After graduating (or first starting out), what were your initial steps?
Photography was a complete happy accident. Pete (my husband) bought me a DSLR one Christmas and proposed the same year. I began taking photos, started a blog and then a friend was getting married and asked if I would shoot the wedding.
After that, we were booked up for the next 18 months without having officially started a business. But we learnt on the job. Each wedding we shot was featured on a wedding blog and it grew from there. On one hand, it was amazing to have so much free publicity and we grew a really loyal and supportive following, but we didn’t really have any idea how to price ourselves, so financially it was quite a struggle for the first couple of years.
“The constant challenge is trying to do the job we love, making it work financially and being able to maintain some kind of work-life balance.”
Has there been a project that particularly helped your development?
When I first started out, I documented my journey into photography on a blog. I started to get emails from other photographers either asking questions or just saying that they felt the same way about certain things. I would always reply (I’ve been on the other end where you send an email and you don’t get a reply, and it sucks). I ended up chatting over email with a lady from New Zealand, and a few years later, that same photographer set up a photography retreat and invited me and Pete over to speak there. We have now been over three times and consider A Bit More Soul as our family. This chance connection completely changed our whole world and opened up a whole new community in a different country and we are so grateful.
What’s been your biggest challenge along the way?
Mistakes are likely to slip in when you’re tired or when finances are tight and you say yes to too many things or to a quote that’s too low. But the constant challenge is trying to do the job we love, making it work financially and being able to maintain some kind of work-life balance.
What would you like to do next?
I’d love to spend next year concentrating more on my RED project and I’m excited to be working on more podcasts. We are also about to launch our own print shop and greeting cards featuring photographs from our collection. At some point we’d love to have another baby too!
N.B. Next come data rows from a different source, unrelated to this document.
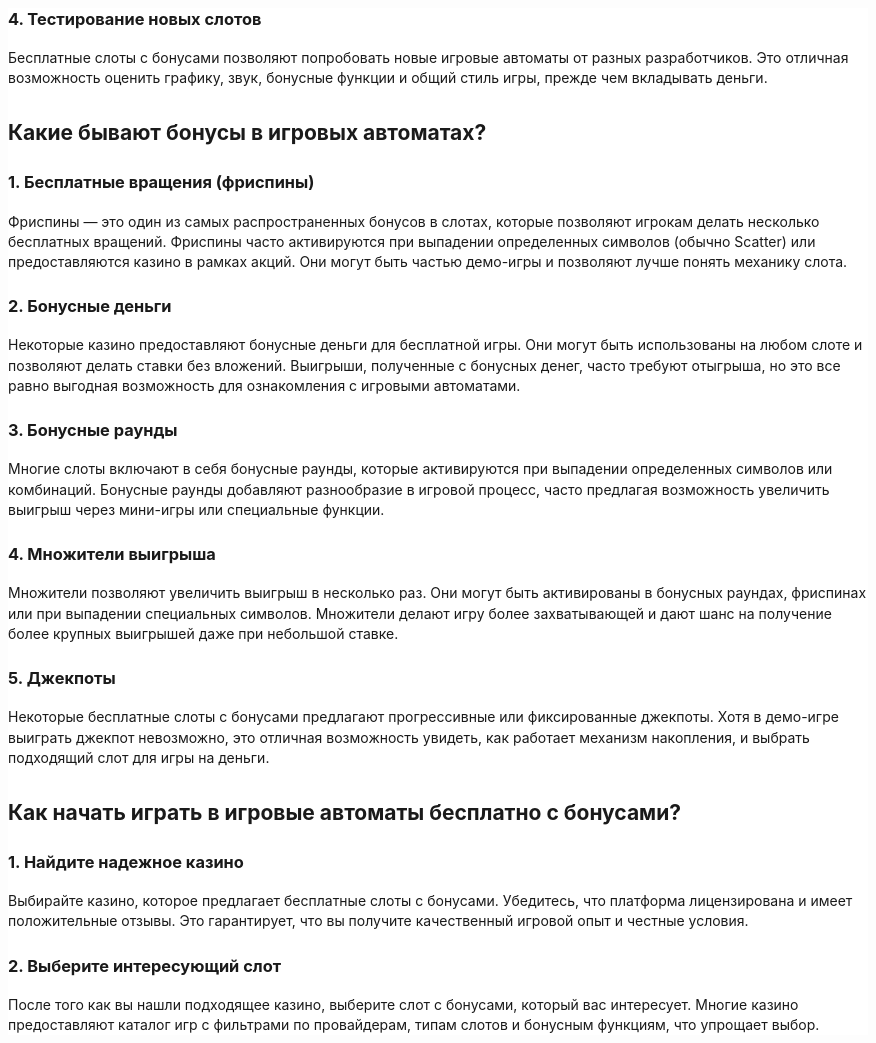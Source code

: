 ### 4. Тестирование новых слотов

Бесплатные слоты с бонусами позволяют попробовать новые игровые автоматы от разных разработчиков. Это отличная возможность оценить графику, звук, бонусные функции и общий стиль игры, прежде чем вкладывать деньги.

## Какие бывают бонусы в игровых автоматах?

### 1. Бесплатные вращения (фриспины)

Фриспины — это один из самых распространенных бонусов в слотах, которые позволяют игрокам делать несколько бесплатных вращений. Фриспины часто активируются при выпадении определенных символов (обычно Scatter) или предоставляются казино в рамках акций. Они могут быть частью демо-игры и позволяют лучше понять механику слота.

### 2. Бонусные деньги

Некоторые казино предоставляют бонусные деньги для бесплатной игры. Они могут быть использованы на любом слоте и позволяют делать ставки без вложений. Выигрыши, полученные с бонусных денег, часто требуют отыгрыша, но это все равно выгодная возможность для ознакомления с игровыми автоматами.

### 3. Бонусные раунды

Многие слоты включают в себя бонусные раунды, которые активируются при выпадении определенных символов или комбинаций. Бонусные раунды добавляют разнообразие в игровой процесс, часто предлагая возможность увеличить выигрыш через мини-игры или специальные функции.

### 4. Множители выигрыша

Множители позволяют увеличить выигрыш в несколько раз. Они могут быть активированы в бонусных раундах, фриспинах или при выпадении специальных символов. Множители делают игру более захватывающей и дают шанс на получение более крупных выигрышей даже при небольшой ставке.

### 5. Джекпоты

Некоторые бесплатные слоты с бонусами предлагают прогрессивные или фиксированные джекпоты. Хотя в демо-игре выиграть джекпот невозможно, это отличная возможность увидеть, как работает механизм накопления, и выбрать подходящий слот для игры на деньги.

## Как начать играть в игровые автоматы бесплатно с бонусами?

### 1. Найдите надежное казино

Выбирайте казино, которое предлагает бесплатные слоты с бонусами. Убедитесь, что платформа лицензирована и имеет положительные отзывы. Это гарантирует, что вы получите качественный игровой опыт и честные условия.

### 2. Выберите интересующий слот

После того как вы нашли подходящее казино, выберите слот с бонусами, который вас интересует. Многие казино предоставляют каталог игр с фильтрами по провайдерам, типам слотов и бонусным функциям, что упрощает выбор.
Could you do this job forever?
I think my job will always involve photography in some form, but right now we’re happy with the mixture of weddings, and other projects. I’ve never wanted to box myself in to one thing. I realise that I’m just deeply curious about how things work, how people react, how we connect. I’ve heard many documentary photographers talk about their ‘practice’ and if I’m honest, it’s not a term I’d really heard before. Do I have a ‘practice’? Can your ‘practice’ spread across different genres of photography? I look at my own work and I see the same questions.
Words of Wisdom
What advice would you give to an emerging creative wanting to get into the same line of work?
I would say just go for it! If you’re passionate about something, enjoy learning as much as you can and never be afraid of not being good enough. We’re all learning by doing it. Also be bloody nice to people. Genuinely give a shit about others in your community, the people that you’re working with or for. Take time to reply and to talk to people. Listen to what others are doing and what they’ve got to say.
Find your voice. What do you want to say? What are you curious about? Your likes, your dislikes, your past, your present – everything has a part to play in who you are and how you see the world. There are so many influences right now that can suffocate your voice: social media, trends. Your voice is your greatest asset, make sure to nurture and protect it.